Ele é um dos grandes mágicos americanos vivos e talvez o maior deles em truques com cartas, com baralho.
Ah, lá vem mais um filme sobre o novo Copperfield.
Não não, seus incautos.
Turner não só é o melhor deles como é cego desde os 8 anos de idade.
E a história dele é bem doida porque ele não se assume cego, nunca se assumiu.
Ou melhor, ele não usa sua cegueira como muleta (tum dum tss) para sua vida e sua carreira.

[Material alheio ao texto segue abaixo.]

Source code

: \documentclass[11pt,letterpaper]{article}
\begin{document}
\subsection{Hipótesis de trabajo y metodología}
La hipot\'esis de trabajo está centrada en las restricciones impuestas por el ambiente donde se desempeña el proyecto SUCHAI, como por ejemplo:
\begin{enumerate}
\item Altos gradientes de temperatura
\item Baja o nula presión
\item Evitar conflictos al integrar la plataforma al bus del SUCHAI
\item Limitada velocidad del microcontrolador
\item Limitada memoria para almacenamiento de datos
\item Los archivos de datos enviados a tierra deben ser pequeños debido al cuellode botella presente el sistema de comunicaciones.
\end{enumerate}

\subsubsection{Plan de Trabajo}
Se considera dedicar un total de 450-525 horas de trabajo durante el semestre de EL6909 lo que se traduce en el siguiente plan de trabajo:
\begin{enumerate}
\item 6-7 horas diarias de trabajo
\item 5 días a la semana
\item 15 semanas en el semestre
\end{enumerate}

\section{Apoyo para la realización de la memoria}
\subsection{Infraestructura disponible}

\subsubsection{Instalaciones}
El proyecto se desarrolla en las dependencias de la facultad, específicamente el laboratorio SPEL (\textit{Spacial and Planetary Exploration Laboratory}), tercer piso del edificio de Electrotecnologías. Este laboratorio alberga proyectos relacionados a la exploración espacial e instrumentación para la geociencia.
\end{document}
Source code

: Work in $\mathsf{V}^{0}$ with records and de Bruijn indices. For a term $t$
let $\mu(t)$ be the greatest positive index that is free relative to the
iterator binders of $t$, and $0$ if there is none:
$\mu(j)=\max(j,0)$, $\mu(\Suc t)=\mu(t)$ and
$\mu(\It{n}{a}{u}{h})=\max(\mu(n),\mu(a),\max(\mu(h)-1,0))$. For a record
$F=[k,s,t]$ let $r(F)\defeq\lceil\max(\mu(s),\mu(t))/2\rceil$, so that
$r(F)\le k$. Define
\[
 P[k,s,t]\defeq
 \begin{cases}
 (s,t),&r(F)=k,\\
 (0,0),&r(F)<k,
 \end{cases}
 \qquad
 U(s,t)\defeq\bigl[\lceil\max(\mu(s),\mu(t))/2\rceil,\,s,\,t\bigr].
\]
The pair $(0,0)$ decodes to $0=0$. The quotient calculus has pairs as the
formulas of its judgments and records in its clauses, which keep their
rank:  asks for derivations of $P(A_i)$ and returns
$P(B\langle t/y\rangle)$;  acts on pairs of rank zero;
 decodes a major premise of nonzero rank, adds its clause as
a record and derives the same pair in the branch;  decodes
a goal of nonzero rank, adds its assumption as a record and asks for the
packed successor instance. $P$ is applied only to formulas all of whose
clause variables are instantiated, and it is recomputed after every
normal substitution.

Sua história é lindona e triste.
A maneira como ele vai perdendo a visão ainda criança e como ele vai tentando se adaptar novamente ao mundo “normal” é bem interessante.
E como contam seus amigos de infância, ele sempre fez tudo o que quis, apesar de não enxergar: andava de moto, escalava, andava em corda bomba, malhava, era um galã, fortão, loiro, de olhos azuis e ao mesmo tempo descobriu a mágica e se dedicou a isso.
Ele diz que treina 16 horas por dia.
E quando as pessoas não acreditam, pegam ele sempre com um baralho nas mãos e não larga para nada.
Sua esposa conta que quando ainda namoravam, enquanto transavam pela primeira vez, ela ouviu um barulho estranho e quando olhou para a mão dele, ele embaralhava um baralho, mesmo sem parar o que fazia com ela.
O legal do filme, além de mostrar a genialidade do cara, embasada por declarações de outros mágicos tão famosos e grandes como ele mas também por especialistas que trabalham em cassinos, o legal é ver o quanto com o passar do tempo e com a chegada da necessidade em seu início da vida de idoso, a ideia que ele tem a respeito de sua própria cegueira vai mudando.
É incrível ver como sua irmã, também cega, lida com esse detalhe muito diferente do que ele lida.
Turner não deve ser o cara mais fácil do mundo, deve ser um super cabeça dura, genioso, mas provavelmente isso foi o que o fez chegar onde chegou.
Só que ele é o tipo de cara que não separa muito a família do trabalho, ou melhor, pelo que vi no filme, ele trata seu filho e sua esposa como partes de um todos voltado à mágica e à sua própria vida e foda-se.
É interessante, por exemplo, quando o filho explica como ele criou um processo para a família malhar junta, na academia que ele tem em casa, todo baseado no número de cartas do baralho.
No final das contas, a história do mágico cego e saradão é uma dos bons documentários que vi esse ano.